A phase 1 study to evaluate the safety, tolerability, pharmacokinetics and pharmacodynamics of danuglipron (PF‐06882961), an oral small‐molecule glucagon‐like peptide‐1 receptor agonist, in Japanese adults with type 2 diabetes mellitus

This study investigated the safety, tolerability, pharmacokinetics and pharmacodynamics of danuglipron (PF-06882961), which is a novel, oral small-molecule glucagon-like peptide-1 receptor agonist, in Japanese participants with type 2 diabetes mellitus (T2DM).This phase 1, randomized, double-blind, placebo-controlled, parallel-group study enrolled adult Japanese participants with T2DM inadequately controlled on diet and exercise. Participants received twice-daily oral doses of placebo or multiple ascending doses of danuglipron titrated to 40, 80 or 120 mg twice daily over 8 weeks. The primary outcome was the safety and tolerability of danuglipron. Secondary and exploratory outcomes included plasma pharmacokinetics, glycaemic parameters and body weight.In the 37 participants randomized, the most common treatment-emergent adverse events were nausea, vomiting, abdominal discomfort, diarrhoea and headache.

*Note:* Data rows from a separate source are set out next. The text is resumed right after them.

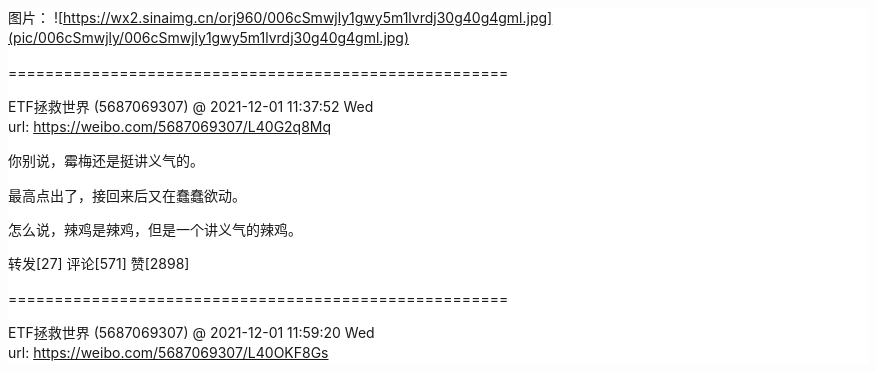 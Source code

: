 图片：
![https://wx2.sinaimg.cn/orj960/006cSmwjly1gwy5m1lvrdj30g40g4gml.jpg](pic/006cSmwjly/006cSmwjly1gwy5m1lvrdj30g40g4gml.jpg)

======================================================






ETF拯救世界 (5687069307) @
2021-12-01 11:37:52 Wed  
url: https://weibo.com/5687069307/L40G2q8Mq

你别说，霉梅还是挺讲义气的。

最高点出了，接回来后又在蠢蠢欲动。

怎么说，辣鸡是辣鸡，但是一个讲义气的辣鸡。 ​​​

转发[27]  评论[571]  赞[2898] 

======================================================






ETF拯救世界 (5687069307) @
2021-12-01 11:59:20 Wed  
url: https://weibo.com/5687069307/L40OKF8Gs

Most treatment-emergent adverse events were of mild or moderate intensity. Dose-proportional increases in danuglipron exposure parameters were observed at steady state (Day 56). Significant reductions from baseline were observed with danuglipron on Day 56 for mean daily glucose [least squares mean (90% confidence interval) placebo-adjusted difference of up to -67.89 (-88.98, -46.79) mg/dl] and on Day 57 for fasting plasma glucose [up to -40.87 (-53.77, -27.98) mg/dl], glycated haemoglobin [up to -1.41% (-2.01%, -0.82%)] and body weight [up to -1.87 (-3.58, -0.17) kg].In Japanese adults with T2DM, danuglipron exhibited dose-proportional increases in plasma exposure at steady state and robustly reduced glycaemic parameters and body weight after 8 weeks of dosing, with a safety profile consistent with the mechanism of action.